(Data excerpts)

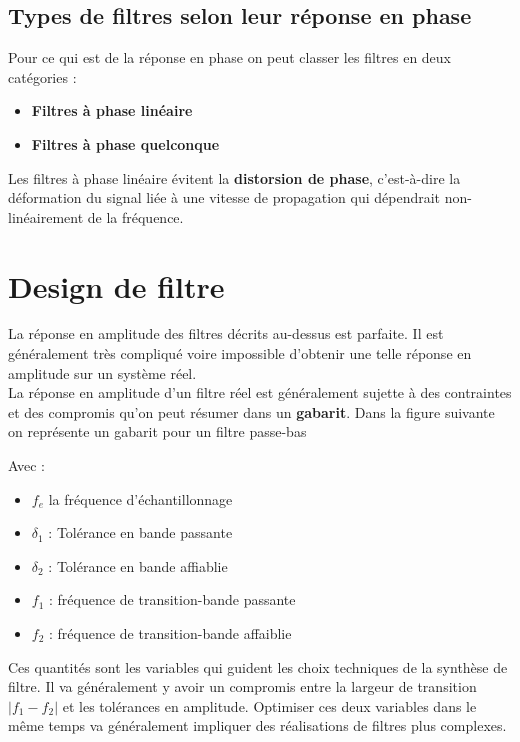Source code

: \documentclass[11pt,a4paper]{article}
\begin{document}
\subsection{Types de filtres selon leur réponse en phase}
Pour ce qui est de la réponse en phase on peut classer les filtres en deux catégories :
\begin{itemize}
\item \textbf{Filtres à phase linéaire}
\item \textbf{Filtres à phase quelconque}
\end{itemize}

Les filtres à phase linéaire évitent la \textbf{distorsion de phase}, c'est-à-dire la déformation du signal liée à une vitesse de propagation qui dépendrait non-linéairement de la fréquence.

\section{Design de filtre}
La réponse en amplitude des filtres décrits au-dessus est parfaite. Il est généralement très compliqué voire impossible d'obtenir une telle réponse en amplitude sur un système réel.\\

La réponse en amplitude d'un filtre réel est généralement sujette à des contraintes et des compromis qu'on peut résumer dans un \textbf{gabarit}. Dans la figure suivante on représente un gabarit pour un filtre passe-bas

\begin{center}
\end{center}
Avec :
\begin{itemize}
\item $f_e$ la fréquence d'échantillonnage
\item $\delta_1$ : Tolérance en bande passante 
\item$\delta_2$ : Tolérance en bande affiablie  
\item$f_1$ : fréquence de transition-bande passante 
\item $f_2$ : fréquence de transition-bande affaiblie 
\end{itemize}
Ces quantités sont les variables qui guident les choix techniques de la synthèse de filtre. Il va généralement y avoir un compromis entre la largeur de transition $|f_1-f_2|$ et les tolérances en amplitude. Optimiser ces deux variables dans le même temps va généralement impliquer des réalisations de filtres plus complexes.\\
\end{document}
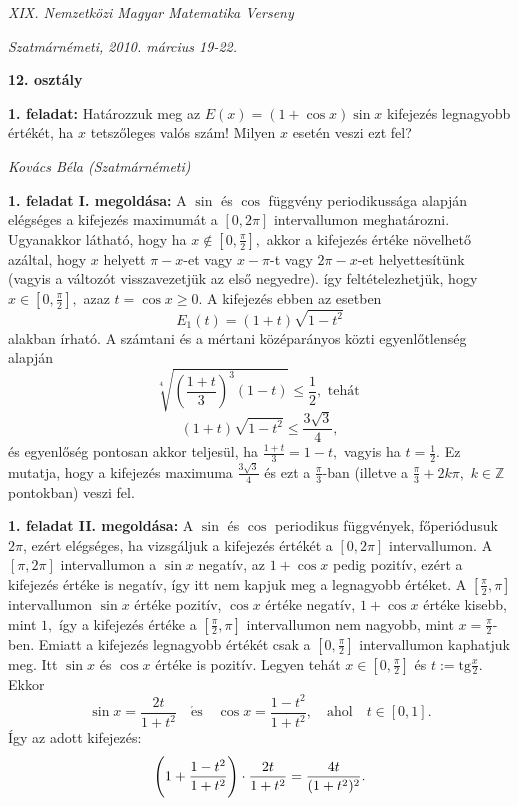 \documentclass[a4paper,10pt]{article}
\def\ki#1#2{\hfill {\it #1 (#2)}\medskip}
\begin{document}
\begin{center} \Large {\em XIX. Nemzetközi Magyar Matematika Verseny} \end{center}
\begin{center} \large{\em Szatmárnémeti, 2010. március 19-22.} \end{center}
\smallskip
\begin{center} \large{\bf 12. osztály} \end{center}
\bigskip 

{\bf 1. feladat: } Határozzuk meg az $E(x)=(1+\cos{x})\sin{x}$ kifejezés legnagyobb
értékét, ha $x$ tetszőleges valós szám! Milyen $x$ esetén veszi ezt
fel?

\ki{Kovács Béla}{Szatmárnémeti}\medskip

\textbf{1. feladat I. megoldása: } A $\sin$ és $\cos$ függvény
periodikussága alapján elég\-séges a kifejezés maximumát
a $[0,2\pi]$ intervallumon meghatá\-rozni. Ugyanakkor látható,
hogy ha $x\not \in \left [0,\frac{\pi}{2}\right ],$ akkor a
kifejezés értéke növelhető azáltal, hogy $x$ helyett
$\pi-x$-et vagy $x-\pi$-t vagy $2\pi-x$-et helyettesítünk
(vagyis a változót visszavezetjük az első ne\-gyed\-re).
így feltételezhetjük, hogy $x\in \left [0,\frac{\pi}{2}\right
],$ azaz $t=\cos x\geq 0.$ A kifejezés ebben az esetben
$$E_1(t)=(1+t)\sqrt{1-t^2}$$ alakban írható. A számtani és a
mértani középarányos közti egyenlőtlenség
alapján
$$\sqrt[4]{\left(\frac{1+t}{3}\right )^3(1-t)}\leq \frac{1}{2},\mbox{ tehát }$$
 $$(1+t)\sqrt{1-t^2}\leq \frac{3\sqrt{3}}{4},$$ és egyenl\H
oség pontosan akkor teljesül, ha $\frac{1+t}{3}=1-t,$ vagyis ha
$t=\frac 12.$ Ez mutatja, hogy a kifejezés maximuma
$\frac{3\sqrt{3}}{4}$ és ezt a $\frac{\pi}{3}$-ban (illetve a
$\frac{\pi}{3}+2k\pi,$ $k\in \mathbb{Z}$ pontokban) veszi fel.

\medskip

\textbf{1. feladat II. megoldása: } A $\sin$ és $\cos$ periodikus függvények, főperiódusuk $2\pi$, ezért
elégséges, ha vizsgáljuk a kifejezés értékét a $[0,2\pi]$
intervallumon. A $[\pi,2\pi]$ intervallumon a $\sin{x}$ negatív, az
$1+\cos{x}$ pedig pozitív, ezért a kifejezés értéke is negatív, így
itt nem kapjuk meg a legnagyobb értéket. A $[\frac{\pi}{2},\pi]$
intervallumon $\sin{x}$ értéke po\-zi\-tív, $\cos{x}$ értéke
negatív, $1+\cos{x}$ értéke kisebb, mint $1,$ így a kifejezés
értéke a $[\frac{\pi}{2},\pi]$ intervallumon nem nagyobb, mint
$x=\frac{\pi}{2}$-ben. Emiatt a kifejezés legnagyobb értékét csak a
$[0,\frac{\pi}{2}]$ intervallumon kap\-hat\-juk meg. Itt $\sin{x}$
és $\cos{x}$ értéke is pozitív. Legyen tehát $x\in[0,\frac{\pi}{2}]$
és $t:=\mathrm{tg}\frac{x}{2}$. Ekkor
\[\sin{x}=\frac{2t}{1+t^2} \quad\mathrm{\acute{e}s}\quad \cos{x}=\frac{1-t^2}{1+t^2},\quad \mathrm{ahol} \quad t\in[0,1]. \]
Így az adott kifejezés:
\[\Bigg{(}1+\frac{1-t^2}{1+t^2}\Bigg{)}\cdot\frac{2t}{1+t^2}=\frac{4t}{(1+t^2)^2}.\]
\end{document}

PROBLEM TO SOLVE:
Wherever a line in the data above holds the word "bande", copy that line.

WRITTEN RESPONSE:
\item $\delta_1$ : Tolérance en bande passante 
\item$\delta_2$ : Tolérance en bande affiablie  
\item$f_1$ : fréquence de transition-bande passante 
\item $f_2$ : fréquence de transition-bande affaiblie 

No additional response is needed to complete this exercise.